My daughter-in-law, Kristin, gave us a creative idea about getting
parents off the hook when they allow their kids to dress themselves. Sometimes the kids look very silly when they
dress themselves. And when their kids
look very silly there is a lot of peer pressure from other mothers who can say,
“What kind of a mother is she? How
could she allow her child to go to school dressed like that?”
Kristin told us about her friend who has a special button she
puts on her child when he is dressed in something unusual. It says, “Don’t blame my Mom. I got dressed all by myself today.” My son, Ross, gave us another technique
about birthday parties. His three
year-old son, Danny, was invited to a birthday party. His five-year-old son couldn’t attend because the host mother was
having the birthday party for her three-year-old son. And she didn’t want any older kids to be at
the party and take over the activities.
Ross said the “birthday boy” was the star of the show. And all the young kids got along very well.

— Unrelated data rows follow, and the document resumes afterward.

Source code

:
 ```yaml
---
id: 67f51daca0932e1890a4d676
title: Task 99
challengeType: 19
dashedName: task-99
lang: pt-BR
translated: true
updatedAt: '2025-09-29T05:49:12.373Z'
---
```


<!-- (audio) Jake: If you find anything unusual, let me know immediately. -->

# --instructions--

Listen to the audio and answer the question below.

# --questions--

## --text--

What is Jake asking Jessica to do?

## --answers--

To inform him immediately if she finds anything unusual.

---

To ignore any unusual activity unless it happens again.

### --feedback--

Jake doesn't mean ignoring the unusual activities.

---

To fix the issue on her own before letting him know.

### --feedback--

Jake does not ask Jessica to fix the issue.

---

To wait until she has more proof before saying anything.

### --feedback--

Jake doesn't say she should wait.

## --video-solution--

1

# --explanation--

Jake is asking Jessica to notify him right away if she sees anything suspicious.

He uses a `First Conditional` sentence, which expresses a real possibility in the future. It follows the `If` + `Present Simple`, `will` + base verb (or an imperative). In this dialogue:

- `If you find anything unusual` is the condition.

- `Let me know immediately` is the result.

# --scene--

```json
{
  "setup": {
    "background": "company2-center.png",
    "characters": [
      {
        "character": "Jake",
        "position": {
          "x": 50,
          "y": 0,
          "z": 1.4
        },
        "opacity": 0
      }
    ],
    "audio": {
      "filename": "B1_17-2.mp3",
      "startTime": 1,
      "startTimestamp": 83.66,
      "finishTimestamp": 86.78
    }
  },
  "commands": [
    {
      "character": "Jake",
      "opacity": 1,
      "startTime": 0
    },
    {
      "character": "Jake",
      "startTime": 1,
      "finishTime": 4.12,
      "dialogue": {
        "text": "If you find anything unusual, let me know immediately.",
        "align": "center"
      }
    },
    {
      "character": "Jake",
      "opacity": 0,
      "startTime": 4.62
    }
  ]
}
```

We had a great example of how one parenting technique does not
fit all. One parent said that she had
experimented with different problem-solving techniques with her daughter and
found that taking away privileges when she did something wrong and giving her
extra privileges when she did something right did not work. She found out that her daughter was very
sensitive to words. And now she only has to use the appropriate
words with her to get her to cooperate.
Right after this mother talked about privileges not being
effective with her daughter, another mother had the opposite experience with
her son. She said that she had been
using all the new, creative words she had learned in the workshops but they
were not working with her son. Her son
kept getting out of his bed at night and coming downstairs. She simply stopped with the words and took
his bicycle away from him for the next day and had immediate results. What works for one child may not work for
another.
One parent said he was having trouble every night getting his two kids
to pick up their toys and books before they went to bed so he decided to try something
different. After he asked the kids to pick up the toys he took a large spoon and pretended that it
was a microphone. He then began to
announce their efforts like it was a competition. He said the kids really got into it and were
racing around trying to get the toys into the toy box. And
even his wife heard the noise and joined in the fun.
I love it when parents give us creative solutions to parenting
problems. And I especially love it when
they do it with creativity and humor.